2. Berpikir yang melengkapi manusia dengan ide-ide dan
perilaku yang dibutuhkan dalam pergaulan dengan orang bawaan dan mengatur
mereka (anak buah).
3.
Pemikiran yang
melengkapi manusia dengan ilmu dan pengetahuan hipotesis (dzat) mengenai
sesuatu yang berada di belakang persepsi indera tanpa tindakan praktis yang
menyertainya.[7]
E. Pemikiran IbnuKhaldun tentang Pendidikan
1. Tujuan Pendidikan
Menurut Ibnu
Khaldun, tujuan pendidikan beraneka ragam dan bersifat universal. Di antara
tujuan pendidikan tersebut adalah sebagai berikut :
a). Tujuan
peningkatan pemikiran
Ibnu Khaldun
memandang bahwa salah satu tujuan pendidikan adalah memberikan kesempatan
kepada akal untuk lebih giat dan melakukan aktivitas. Hal ini dapat dilakukan
melalui proses menuntut ilmu dan keterampilan. Atas dasar pemikiran tersebut,
tujuan pendidikan menurut Ibnu Khaldun adalah peningkatan kecerdasan manusia
dan kemampuannya berpikir.
b). Tujuan peningkatan kemasyarakatan
Dari segi kemasyarakatan, Ibnu Khaldun
berpendapat bahwa ilmu dan pengajaran adalah lumrah bagi peradaban manusia.
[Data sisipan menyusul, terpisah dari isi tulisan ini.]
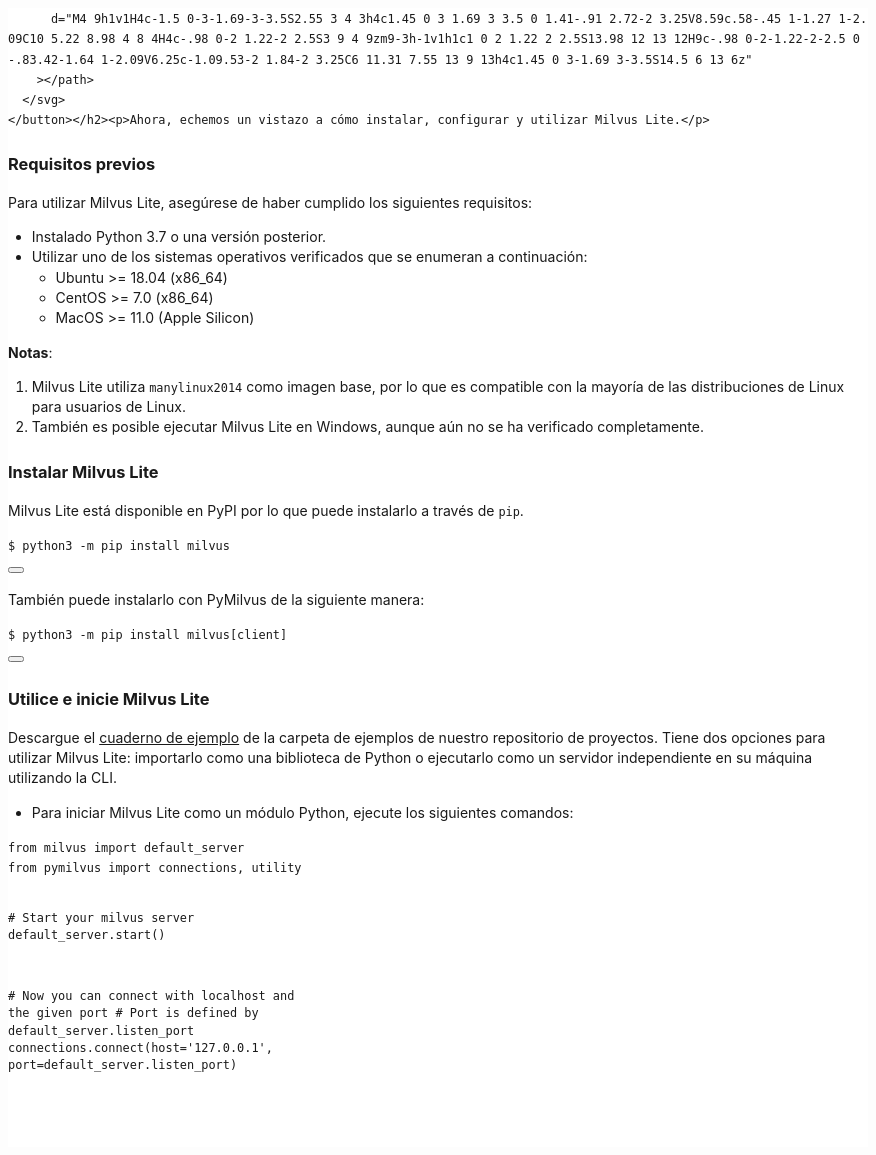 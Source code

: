           d="M4 9h1v1H4c-1.5 0-3-1.69-3-3.5S2.55 3 4 3h4c1.45 0 3 1.69 3 3.5 0 1.41-.91 2.72-2 3.25V8.59c.58-.45 1-1.27 1-2.09C10 5.22 8.98 4 8 4H4c-.98 0-2 1.22-2 2.5S3 9 4 9zm9-3h-1v1h1c1 0 2 1.22 2 2.5S13.98 12 13 12H9c-.98 0-2-1.22-2-2.5 0-.83.42-1.64 1-2.09V6.25c-1.09.53-2 1.84-2 3.25C6 11.31 7.55 13 9 13h4c1.45 0 3-1.69 3-3.5S14.5 6 13 6z"
        ></path>
      </svg>
    </button></h2><p>Ahora, echemos un vistazo a cómo instalar, configurar y utilizar Milvus Lite.</p>
<h3 id="Prerequisites" class="common-anchor-header">Requisitos previos</h3><p>Para utilizar Milvus Lite, asegúrese de haber cumplido los siguientes requisitos:</p>
<ul>
<li>Instalado Python 3.7 o una versión posterior.</li>
<li>Utilizar uno de los sistemas operativos verificados que se enumeran a continuación:<ul>
<li>Ubuntu &gt;= 18.04 (x86_64)</li>
<li>CentOS &gt;= 7.0 (x86_64)</li>
<li>MacOS &gt;= 11.0 (Apple Silicon)</li>
</ul></li>
</ul>
<p><strong>Notas</strong>:</p>
<ol>
<li>Milvus Lite utiliza <code translate="no">manylinux2014</code> como imagen base, por lo que es compatible con la mayoría de las distribuciones de Linux para usuarios de Linux.</li>
<li>También es posible ejecutar Milvus Lite en Windows, aunque aún no se ha verificado completamente.</li>
</ol>
<h3 id="Install-Milvus-Lite" class="common-anchor-header">Instalar Milvus Lite</h3><p>Milvus Lite está disponible en PyPI por lo que puede instalarlo a través de <code translate="no">pip</code>.</p>
<pre><code translate="no">$ python3 -m pip install milvus
<button class="copy-code-btn"></button></code></pre>
<p>También puede instalarlo con PyMilvus de la siguiente manera:</p>
<pre><code translate="no">$ python3 -m pip install milvus[client]
<button class="copy-code-btn"></button></code></pre>
<h3 id="Use-and-start-Milvus-Lite" class="common-anchor-header">Utilice e inicie Milvus Lite</h3><p>Descargue el <a href="https://github.com/milvus-io/milvus-lite/tree/main/examples">cuaderno de ejemplo</a> de la carpeta de ejemplos de nuestro repositorio de proyectos. Tiene dos opciones para utilizar Milvus Lite: importarlo como una biblioteca de Python o ejecutarlo como un servidor independiente en su máquina utilizando la CLI.</p>
<ul>
<li>Para iniciar Milvus Lite como un módulo Python, ejecute los siguientes comandos:</li>
</ul>
<pre><code translate="no"><span class="hljs-keyword">from</span> milvus <span class="hljs-keyword">import</span> default_server
<span class="hljs-keyword">from</span> pymilvus <span class="hljs-keyword">import</span> connections, utility

<span class="hljs-comment"># Start your milvus server</span>
default_server.start()

<span class="hljs-comment"># Now you can connect with localhost and the given port</span>
<span class="hljs-comment"># Port is defined by default_server.listen_port</span>
connections.connect(host=<span class="hljs-string">&#x27;127.0.0.1&#x27;</span>, port=default_server.listen_port)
Ilmu dan pengajaran sangat diperlukan untuk meningkatkan taraf hidup masyarakat
manusia ke arah yang lebih baik. Jadi, eksistensi pendidikan menurutnya
merupakan satu sarana yang dapat membantu individu dan masyarakat menuju
kemajuan dan kecemerlangan. Di samping bertujuan meningkatkan segi
kemasyarakatan manusia, pendidikan juga bertujuan mendorong terciptanya tatanan
kehidupan masyarakat ke arah yang lebih baik.
c). Tujuan
pendidikan dari segi keruhanian
Tujuan pendidikan
dari segi keruhanian adalah dengan meningkatkan keruhanian manusia dengan
menjalankan praktik ibadah, dzikir, khalwat (menyendiri), dan mengasingkan diri
dari khalayak ramai sedapat mungkin untuk tujuan ibadah sebagaimana yang
dilakukan oleh para sufi.[8]
2. Kurikulum Pendidikan dan Klasifikasi Ilmu
Ibnu Khaldun
membuat klasifikasi ilmu dan menerangkan pokok bahasannya bagi peserta didik.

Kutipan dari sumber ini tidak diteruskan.